Campers are fundamentally different from nomads in that they know how to take full advantage of all the amenities offered by the campground. They get up in the morning and head to the public toilets and showers instead of using the ones in their rigs. It is humorous to me to see a stream of men, women, and children, in shorts (it was 95 degrees when I was there) and hoodies or jackets, towels over their shoulder, carrying a shaving kit or a Solo cup with a toothbrush in it.  It made me smile. I felt I was a stranger in a strange land.

The campers next to me were in a car with a roof-top tent, which I thought was a pretty cool and very economical set-up.  There were 5 of them…a husband and wife, two boys and a girl. The two boys seemed to be high school buds. They slept in the roof-top tent. I’m not sure about the couple and the girl. It seemed it would be quite crowded in a Honda sedan. They tried to light a fire in the grill next to their picnic table with little success. They finally gave up and sat at the table and played cards until bedtime.

 I am just as inept at living like a camper.  I caught myself several times closing my laptop so the battery would last longer, even though I was plugged into shore power—endless electricity!  Likewise, the elaborate rituals I’ve learned over the years about when to switch my solar generator from the inverter (AC power) to DC to best conserve battery life were now moot.

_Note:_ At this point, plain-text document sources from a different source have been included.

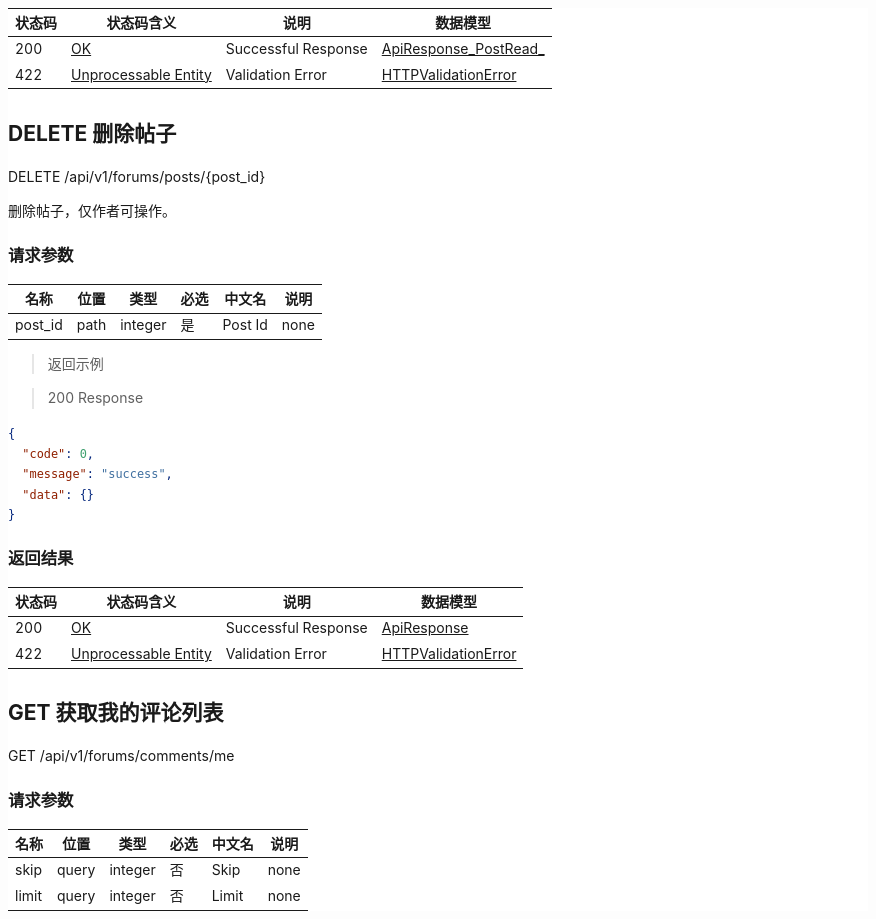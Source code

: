 |状态码|状态码含义|说明|数据模型|
|---|---|---|---|
|200|[OK](https://tools.ietf.org/html/rfc7231#section-6.3.1)|Successful Response|[ApiResponse_PostRead_](#schemaapiresponse_postread_)|
|422|[Unprocessable Entity](https://tools.ietf.org/html/rfc2518#section-10.3)|Validation Error|[HTTPValidationError](#schemahttpvalidationerror)|

<a id="opIddelete_post_api_v1_forums_posts__post_id__delete"></a>

## DELETE 删除帖子

DELETE /api/v1/forums/posts/{post_id}

删除帖子，仅作者可操作。

### 请求参数

|名称|位置|类型|必选|中文名|说明|
|---|---|---|---|---|---|
|post_id|path|integer| 是 | Post Id|none|

> 返回示例

> 200 Response

```json
{
  "code": 0,
  "message": "success",
  "data": {}
}
```

### 返回结果

|状态码|状态码含义|说明|数据模型|
|---|---|---|---|
|200|[OK](https://tools.ietf.org/html/rfc7231#section-6.3.1)|Successful Response|[ApiResponse](#schemaapiresponse)|
|422|[Unprocessable Entity](https://tools.ietf.org/html/rfc2518#section-10.3)|Validation Error|[HTTPValidationError](#schemahttpvalidationerror)|

<a id="opIdget_my_comments_api_v1_forums_comments_me_get"></a>

## GET 获取我的评论列表

GET /api/v1/forums/comments/me

### 请求参数

|名称|位置|类型|必选|中文名|说明|
|---|---|---|---|---|---|
|skip|query|integer| 否 | Skip|none|
|limit|query|integer| 否 | Limit|none|
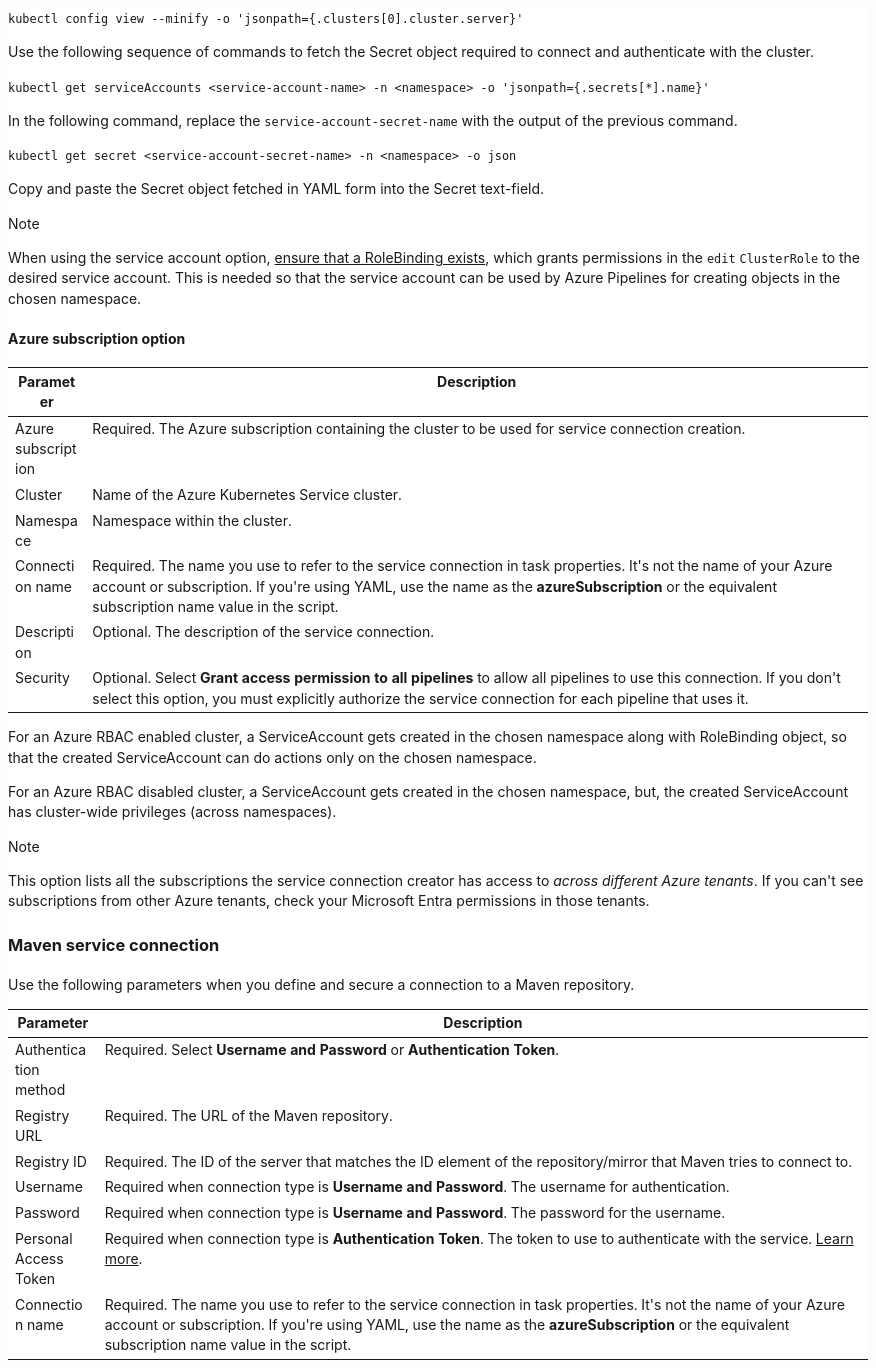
 ```
kubectl config view --minify -o 'jsonpath={.clusters[0].cluster.server}'
```

Use the following sequence of commands to fetch the Secret object required to connect and authenticate with the cluster.

```
kubectl get serviceAccounts <service-account-name> -n <namespace> -o 'jsonpath={.secrets[*].name}'
```

In the following command, replace the `service-account-secret-name` with the output of the previous command.

```
kubectl get secret <service-account-secret-name> -n <namespace> -o json
```

Copy and paste the Secret object fetched in YAML form into the Secret text-field.

> [!NOTE]
> When using the service account option, [ensure that a RoleBinding exists](https://kubernetes.io/docs/reference/access-authn-authz/rbac/#kubectl-create-rolebinding), which grants permissions in the `edit` `ClusterRole` to the desired service account. This is needed so that the service account can be used by Azure Pipelines for creating objects in the chosen namespace.

#### Azure subscription option

| Parameter | Description |
| --------- | ----------- |
| Azure subscription | Required. The Azure subscription containing the cluster to be used for service connection creation. |
| Cluster | Name of the Azure Kubernetes Service cluster. |
| Namespace | Namespace within the cluster. |
| Connection name | Required. The name you use to refer to the service connection in task properties. It's not the name of your Azure account or subscription. If you're using YAML, use the name as the **azureSubscription** or the equivalent subscription name value in the script. |
| Description | Optional. The description of the service connection. |
| Security | Optional. Select **Grant access permission to all pipelines** to allow all pipelines to use this connection. If you don't select this option, you must explicitly authorize the service connection for each pipeline that uses it. |

For an Azure RBAC enabled cluster, a ServiceAccount gets created in the chosen namespace along with RoleBinding object, so that the created ServiceAccount can do actions only on the chosen namespace.

For an Azure RBAC disabled cluster, a ServiceAccount gets created in the chosen namespace, but, the created ServiceAccount has cluster-wide privileges (across namespaces).

> [!NOTE]
> This option lists all the subscriptions the service connection creator has access to *across different Azure tenants*. If you can't see subscriptions from other Azure tenants, check your Microsoft Entra permissions in those tenants.

### Maven service connection

Use the following parameters when you define and secure a connection to a Maven repository.

| Parameter | Description  |
|-----------------------|---------------|
| Authentication method | Required. Select **Username and Password** or **Authentication Token**. |
| Registry URL| Required. The URL of the Maven repository. |
| Registry ID | Required. The ID of the server that matches the ID element of the repository/mirror that Maven tries to connect to. |
| Username  | Required when connection type is **Username and Password**. The username for authentication.|
| Password  | Required when connection type is **Username and Password**. The password for the username. |
| Personal Access Token | Required when connection type is **Authentication Token**. The token to use to authenticate with the service. [Learn more](../../organizations/accounts/use-personal-access-tokens-to-authenticate.md). |
| Connection name | Required. The name you use to refer to the service connection in task properties. It's not the name of your Azure account or subscription. If you're using YAML, use the name as the **azureSubscription** or the equivalent subscription name value in the script. |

I’d go to switch the inverter off and realize that my entire system was off. After a split-second of panic, I’d realize that I’m plugged into the grid. It took some getting used to.  I’d go to turn on my water pump when I wanted to wash my hands and then remember that I didn’t need to use water from my tank; I was hooked up to the city water supply. It was all quite strange. I felt like a caveman visiting Manhattan. And I was soon ready to head back to my cave.

The second day, nearly everyone cleared out, but by night our section of the campground was packed full.  Having made friends with Silke and Kristoff across from me, I visited them when they were outside. I noticed most of the other campers were outside, either cooking on their grills or sitting around a firepit (only a few sites had firepits.  I’m not sure why that was.)  Nearly all the RV’s were identical, having been rented from the same company. Three feral dogs roamed from site to site in the hopes of getting a piece of leftover meat from the grill. They were quite tame, and sedate, so it was hard not to feed them. The campground had a feeling of a neighborhood. Some people waved as Cosmo and I walked past.  Others didn’t look up. I suspect if they didn’t speak English, they had learned not to start a conversation. Everyone was friendly.

After Kent and Felix went to bed, I went over and sat with Silke. We had a good conversation with lots of laughter.  It was nice to feel like people from opposite sides of the planet still had much in common.